In 1999, Don Bradman, Dawn Fraser, Fred Hollows and Victor Chang were the finalists for the People’s Choice Awards’ Australian of the Century award.

Amongst such seminal figures in the fabric of Australian society, that the immigrant with a soft voice and non-Anglo-Saxon features won via popular opinion demonstrates the profound impact he had in his adopted nation.

Alongside Chang in the historical elites of Australian science we find another decorated researcher, influential on a global scale. Yet even Sir Gustav Nossal was not immune to the linguistic and cultural challenges facing immigrants.

Arriving to Australia from Austria with his family, Sir Gus experienced what he has since referred to as “… a noisy wall of silence.”

“I was surrounded by these screaming kids. The only trouble was I couldn’t understand a word they were saying. It was quite disturbing,” he said.

Yet the six-year-old refugee, whose earliest memory is of Hitler’s on-stage barrage, became world-renowned for his landmark research on antibody formation and immunological tolerance.

Sir Gus’ expertise in these fields led to his leadership of the World Health Organisations program for Vaccines and Immunisation, as well as Australia’s Academy of Science and the International Union of Immunological Scientists.

From his first day in Australia, his father told him and his brother: “now that you’re in Australia you’re going to be Australians”.

Undoubtedly, his father’s efforts in fleeing their homeland was to our fortune. In 1997, Gustav was inducted into Australia’s National Living Treasures in 1997, an honour subsequently trumped in 2000 as Sir Gus was voted Australian of the Year.

Presently at the pinnacle of medical research and application is Malaysian-Chinese immigrant Peter Choong, who has spoken about the mental process of fortification required for an individual to overcome racism.

Choong himself conquered the marginalisation of his childhood to lead St Vincent’s Hospital’s world-renowned Orthopedic Unit, as well as publishing over 170 research publications predominately on bone and soft-tissue cancers.

The hospital’s Chief-Executive office, Patricia O’Rourke, has declared Choong “a true leader and pioneer .... His breakthroughs in limb-sparing surgery have offered new hope to people affected by bone cancer”.

These elder statesmen of their industry leave a legacy with their contributions, carried forward by today’s young.

Travelling in a boat disguised as a fishing vessel, such were the dangers of the journey ahead that Vietnamese-born Tan Le’s Mother, like many others on board, carried a small bottle of mercy-poison for her family.

Yet despite encounters with pirates and starvation, the four-year-old Tan Le reached Australia in 1982. Tan spent four months in a refugee camp, before moving to Footscray with her family.

Throughout her life, Tan’s grandmother never allowed her to forget the efforts of a grandfather she would never know, imbuing her with a sense of fortune for her position, an opportunity she did not take lightly.
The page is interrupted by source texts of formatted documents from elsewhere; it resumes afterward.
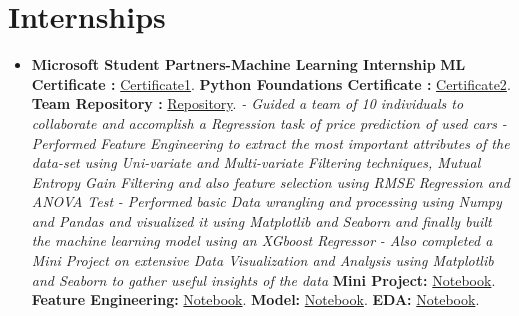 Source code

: \documentclass[a4paper,12pt]{article}
\begin{document}
\section*{Internships}
\begin{itemize}
    \item{\textbf{\large{Microsoft Student Partners-Machine Learning Internship}}
          \newline
          \textbf{ ML Certificate :} \href{https://github.com/teetangh/Kaustav-All-Certifications/blob/master/Artificial%20Intelligence/MSP%20ML%20Internship/internship%20certificate.jpg}{Certificate1}.
          \textbf{ Python Foundations Certificate :} \href{https://github.com/teetangh/Kaustav-All-Certifications/blob/master/Artificial%20Intelligence/MSP%20ML%20Internship/Course%20Completion%20Certificate.jpg}{Certificate2}.
          \textbf{ Team Repository :} \href{https://github.com/Microsoft-ML-Internship-Team/Major-Project-Submissions}{Repository}.
          \newline
          \textit{- Guided a team of 10 individuals to collaborate and accomplish a Regression task of price prediction of used cars}
          \newline
          \textit{- Performed Feature Engineering to extract the most important attributes of the data-set using Uni-variate and Multi-variate Filtering techniques, Mutual Entropy Gain Filtering and also feature selection using RMSE Regression and ANOVA Test  }
          \newline
          \textit{- Performed basic Data wrangling and processing using Numpy and Pandas and visualized it using Matplotlib and Seaborn and finally built the machine learning model using an XGboost Regressor }
          \newline
          \textit{- Also completed a Mini Project on extensive Data Visualization and Analysis using Matplotlib and Seaborn to gather useful insights of the data}
          \newline
          \textbf{ Mini Project:} \href{https://github.com/teetangh/Microsoft-Machine-Learning-Internship/blob/master/MINOR%20PROJECT/Microsoft_Minor_Project_v2.ipynb}{Notebook}.
              \newline
              \textbf{ Feature Engineering:} \href{https://github.com/Microsoft-ML-Internship-Team/Major-Project-Submissions/blob/master/KAUSTAV/02_Kaustav_feature_engineering_v4.ipynb}{Notebook}.
              \textbf{ Model:} \href{https://github.com/Microsoft-ML-Internship-Team/Major-Project-Submissions/blob/master/KAUSTAV/03_Kaustav_Buidling_the_model_v1.ipynb}{Notebook}.
              \textbf{ EDA:} \href{https://github.com/Microsoft-ML-Internship-Team/Major-Project-Submissions/blob/master/KAUSTAV/01_Kaustav_data_preprocess_EDA_v7.ipynb}{Notebook}.}
\end{itemize}
\end{document}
By sixteen she had reached university, graduating in 1998 with a Commerce/Law degree from Monash University. Yet it was for her service within the Vietnamese community of Footscray that she was rewarded with the 1998 Young Australian of the Year award.

As an adult, Tan has furthered the application of scientific discovery through a series of innovative ventures, moving from the telecommunications sector into Electroencephalography, technology recording and mapping brain activity.
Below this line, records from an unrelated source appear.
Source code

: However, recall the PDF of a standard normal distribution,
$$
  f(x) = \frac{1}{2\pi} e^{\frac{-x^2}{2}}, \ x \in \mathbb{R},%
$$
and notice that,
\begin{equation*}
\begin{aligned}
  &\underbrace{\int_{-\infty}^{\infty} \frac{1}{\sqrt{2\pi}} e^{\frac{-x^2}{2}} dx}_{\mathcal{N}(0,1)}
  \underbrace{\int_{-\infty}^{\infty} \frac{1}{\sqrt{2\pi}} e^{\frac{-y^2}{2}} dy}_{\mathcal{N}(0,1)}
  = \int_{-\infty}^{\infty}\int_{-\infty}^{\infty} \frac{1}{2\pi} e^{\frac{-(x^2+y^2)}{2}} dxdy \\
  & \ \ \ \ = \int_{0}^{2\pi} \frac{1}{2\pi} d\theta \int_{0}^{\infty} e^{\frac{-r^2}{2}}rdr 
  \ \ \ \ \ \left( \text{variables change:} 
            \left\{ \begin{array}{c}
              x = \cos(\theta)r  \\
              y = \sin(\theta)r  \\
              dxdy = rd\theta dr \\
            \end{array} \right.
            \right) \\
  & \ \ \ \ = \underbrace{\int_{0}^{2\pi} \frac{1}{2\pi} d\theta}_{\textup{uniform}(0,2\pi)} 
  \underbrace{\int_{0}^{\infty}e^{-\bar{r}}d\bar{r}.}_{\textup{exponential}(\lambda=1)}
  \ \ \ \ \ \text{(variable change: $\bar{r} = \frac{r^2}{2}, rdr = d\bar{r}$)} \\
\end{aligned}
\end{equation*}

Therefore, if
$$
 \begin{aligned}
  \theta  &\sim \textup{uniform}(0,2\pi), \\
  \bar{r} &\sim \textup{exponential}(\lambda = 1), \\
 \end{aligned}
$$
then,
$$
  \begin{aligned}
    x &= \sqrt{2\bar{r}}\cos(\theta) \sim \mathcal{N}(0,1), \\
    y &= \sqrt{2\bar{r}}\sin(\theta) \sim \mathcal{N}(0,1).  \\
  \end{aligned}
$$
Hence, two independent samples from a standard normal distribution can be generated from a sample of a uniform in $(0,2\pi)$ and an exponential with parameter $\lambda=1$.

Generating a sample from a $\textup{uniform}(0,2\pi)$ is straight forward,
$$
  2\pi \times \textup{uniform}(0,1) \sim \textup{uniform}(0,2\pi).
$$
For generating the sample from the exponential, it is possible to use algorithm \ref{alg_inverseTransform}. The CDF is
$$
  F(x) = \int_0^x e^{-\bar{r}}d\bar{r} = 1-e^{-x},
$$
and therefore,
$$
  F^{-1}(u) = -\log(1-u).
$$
Her company Emotiv is unique in the sense that it aims to bring this technology not to specialists, but the masses, so that people can better understand their brains and improve their lives.
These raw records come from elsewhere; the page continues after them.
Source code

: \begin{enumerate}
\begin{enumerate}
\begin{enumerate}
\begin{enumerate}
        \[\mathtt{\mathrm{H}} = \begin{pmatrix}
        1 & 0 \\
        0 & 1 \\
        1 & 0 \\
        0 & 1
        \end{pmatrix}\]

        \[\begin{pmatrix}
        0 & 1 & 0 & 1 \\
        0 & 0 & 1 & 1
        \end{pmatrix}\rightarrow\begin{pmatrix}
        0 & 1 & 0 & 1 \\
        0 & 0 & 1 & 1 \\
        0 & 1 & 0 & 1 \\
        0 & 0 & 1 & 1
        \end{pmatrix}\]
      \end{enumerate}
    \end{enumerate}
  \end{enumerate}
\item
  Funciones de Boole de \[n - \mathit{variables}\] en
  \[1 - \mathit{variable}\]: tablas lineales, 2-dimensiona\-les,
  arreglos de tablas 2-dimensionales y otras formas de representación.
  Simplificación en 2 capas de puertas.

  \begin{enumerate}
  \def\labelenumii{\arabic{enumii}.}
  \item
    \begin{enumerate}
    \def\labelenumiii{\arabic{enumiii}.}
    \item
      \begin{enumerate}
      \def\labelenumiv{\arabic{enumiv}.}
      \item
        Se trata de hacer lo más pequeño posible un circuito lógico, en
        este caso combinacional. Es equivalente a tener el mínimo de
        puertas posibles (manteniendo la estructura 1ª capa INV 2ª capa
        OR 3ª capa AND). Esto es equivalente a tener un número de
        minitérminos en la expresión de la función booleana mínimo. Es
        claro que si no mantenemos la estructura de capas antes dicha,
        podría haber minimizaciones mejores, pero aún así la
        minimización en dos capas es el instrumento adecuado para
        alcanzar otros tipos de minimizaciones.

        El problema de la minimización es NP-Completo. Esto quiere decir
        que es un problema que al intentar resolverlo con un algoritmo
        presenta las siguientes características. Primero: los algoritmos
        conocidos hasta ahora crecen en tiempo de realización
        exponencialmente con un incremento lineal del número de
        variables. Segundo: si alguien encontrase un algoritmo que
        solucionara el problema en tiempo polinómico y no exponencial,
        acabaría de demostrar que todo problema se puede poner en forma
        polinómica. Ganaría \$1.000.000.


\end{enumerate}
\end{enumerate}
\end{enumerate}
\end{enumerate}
Though various in the ways in which they’ve interacted with and contributed to the scientific industry in Australia, these individuals are bound by the challenges facing all refugees as they assimilate.

From Tan Le’s entrepreneurial innovation to the lifesaving service of 29-year-old Ethiopian-born surgeon Garang Dut, recently awarded the John Monash Harvard scholarship for leadership to support his post-graduate studies, migrants continue to push the envelope in every aspect of scientific thought and practice.

If they reach anywhere near the lofty heights of those before them, Australia will continue to benefit from their efforts.